Appeal number: TC/2012/07925

 

 PAYE – incomplete P46 forms for new employees - employer’s failure to deduct basic rate tax - appeal against determination under regulation 80 Income Tax (PAYE) Regulations 2003 - – appeal dismissed.

 

 

FIRST-TIER TRIBUNAL

TAX CHAMBER

 

 

 

MARC KEENAN TRADING AS REAL CLEAN

Appellant

 

 

 

 

- and -

 

 

 

 

 

THE COMMISSIONERS FOR HER MAJESTY’S

Respondents

 

REVENUE & CUSTOMS

 

 

 

TRIBUNAL:

JUDGE  ALISON MCKENNA

 

ANTHONY HUGHES

 

 

 

 

Sitting in public at Bedford Square on 1 October 2013

 

 

Ben Terrett, Chartered Accountant for the Appellant

 

Mr Donnelly of HMRC for the Respondents

 

 

 

 

 

 

 

© CROWN COPYRIGHT 2013


DECISION

 

 

1.           This appeal concerns the Appellant’s appeal against a determination under regulation 80 of the Income Tax (PAYE) Regulations 2003 of his liability to tax in respect of a failure to deduct basic rate tax for certain employees.  He also appeals the tax-geared penalties imposed and confirmed in HMRC’s review letter dated 17 May 2012 on the basis that the underlying liability is wrong.  The percentage loading of the penalty was agreed and was not an issue before the Tribunal.

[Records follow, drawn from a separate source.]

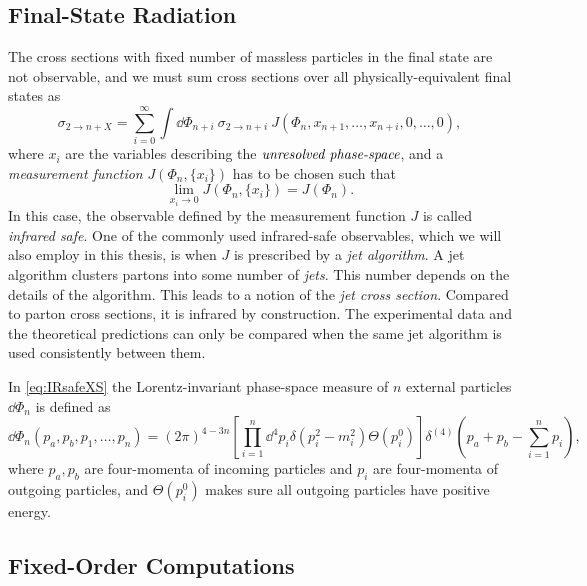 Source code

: \subsection{Final-State Radiation}

The cross sections with fixed number of massless particles in the final state are not observable,
and we must sum cross sections over all physically-equivalent final states as
\begin{equation} \label{eq:IRsafeXS}
  \sigma_{2\rightarrow n + X} = %
  \sum_{i=0}^{\infty} \int \dd\Phi_{n+i} ~ \sigma_{2\rightarrow n+i} ~ J(\Phi_{n},x_{n+1},\ldots,x_{n+i},0,\ldots,0),
\end{equation}
where $x_i$ are the variables describing the $\emph{unresolved phase-space}$, and
a \emph{measurement function} $J(\Phi_n, \{x_i\})$ has to be chosen such that
\begin{equation}
  \lim_{x_i\to 0}J(\Phi_n, \{x_i\}) = J(\Phi_n).
  \label{eq:IRsafeConditions}
\end{equation}
In this case, the observable defined by the measurement function $J$ is called \emph{infrared safe}.
One of the commonly used infrared-safe observables, which we will also employ in this thesis,
is when $J$ is prescribed by a \emph{jet algorithm}. A jet algorithm clusters partons
into some number of \emph{jets}. This number depends on the details of the algorithm.
This leads to a notion of the \emph{jet cross section}. Compared to parton cross sections, it is infrared by construction.
The experimental data and the theoretical predictions can only be compared when the same jet algorithm is used consistently between them.

In \cref{eq:IRsafeXS} the Lorentz-invariant phase-space measure of $n$ external particles $\dd\Phi_n$ is defined as
\begin{equation}
  \dd\Phi_n(p_a,p_b,p_1,\ldots,p_n) = (2\pi)^{4-3n} \left[ \prod_{i=1}^{n}\dd^4 p_i \delta(p_i^2-m_i^2) \Theta(p_i^{0}) \right] \delta^{(4)}\left(p_a+p_b - \sum_{i=1}^{n}p_i\right),
  \label{eq:PS}
\end{equation}
where $p_a,p_b$ are four-momenta of incoming particles and $p_i$ are four-momenta of outgoing particles, and
$\Theta(p_i^{0})$ makes sure all outgoing particles have positive energy.


\subsection{Fixed-Order Computations}
\label{sec:fixed_order}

2.           The Appellant trades as “Real Clean”, which is a business providing cleaning services for offices and other commercial premises.  It employs fewer than twenty cleaners at any one time and has a relatively high staff turnover.  The Tribunal heard from Mr Keenan that his employees tend to work just a few hours a week, and are often students, retired people, or combining part-time work with family commitments. 

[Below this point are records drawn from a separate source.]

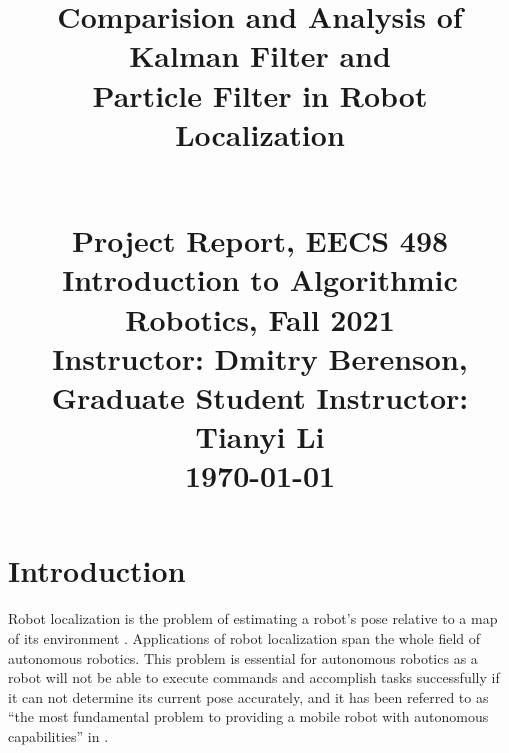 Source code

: \documentclass[conference,onecolumn]{IEEEtran}
\begin{document}
\title{Comparision and Analysis of Kalman Filter and \\ Particle Filter in Robot Localization \\

\author{
\and
{}



}\\

{\normalsize Project Report, EECS 498 Introduction to Algorithmic Robotics, Fall 2021}\\
{\normalsize Instructor: Dmitry Berenson, Graduate Student Instructor: Tianyi Li}\\
{\normalsize {\AdvanceDate[-1]\today} }
}
\maketitle




\section{Introduction}


Robot localization is the problem of estimating a robot’s pose relative to a map of its environment \cite{DBLP:books/sp/01/FoxTBD01, DBLP:journals/trob/BetkeG97}.
Applications of robot localization span the whole field of autonomous robotics. This problem is essential for autonomous robotics as a robot will not be able to execute commands and accomplish tasks successfully if it can not determine its current pose accurately, and it has been referred to as “the most fundamental problem to providing a mobile robot with autonomous capabilities” in \cite{DBLP:journals/trob/Cox91}. 
\end{document}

3.           Mr Terrett very fairly accepted on behalf of his client that the paperwork of the business was not always correct and indeed Mr Keenan accepted this himself when he gave his evidence to the Tribunal. In relation to the hiring of new employees, the Tribunal heard from Mr Keenan that he is unfamiliar with the rules and that he relies on Mr Terrett to give him the relevant forms and to deal with the forms once completed.   

4.           Mr Keenan told the Tribunal that he is familiar with the circumstances of his employees because they have to be available for work very early in the morning and late at night, so he asks them a lot of questions when he takes them on.  He was quite certain in his evidence to the Tribunal that all of the former employees in respect of whom HMRC says he should have deducted basic rate tax were in fact below the income tax threshold. On this basis, Mr Terrett argued, whilst it was accepted that the P46 procedure had not been followed correctly, it was unfair to penalise the business for not having deducted basic rate tax which would never have been payable if HMRC had known of the individuals’ circumstances.

5.           Mr Donnelly, on behalf of HMRC, directed the Tribunal to regulation 49 of the Income Tax (PAYE) Regulations 2003.  He submitted that the legislative scheme approved by Parliament did not allow an employer to make his or her own judgment as to whether tax was payable by an employee or not.  The legislation requires an employee who does not have a P45 to complete a P46 and to tick box a, b or c in section 1 of that form.  If either box c or none of the boxes is ticked, then regulation 49 requires the employer to deduct basic rate tax for that employee.  If the tax deduction proves to be inappropriate then the employee can apply for a tax rebate but it is not open to the employer to decide for themselves whether the tax is payable. 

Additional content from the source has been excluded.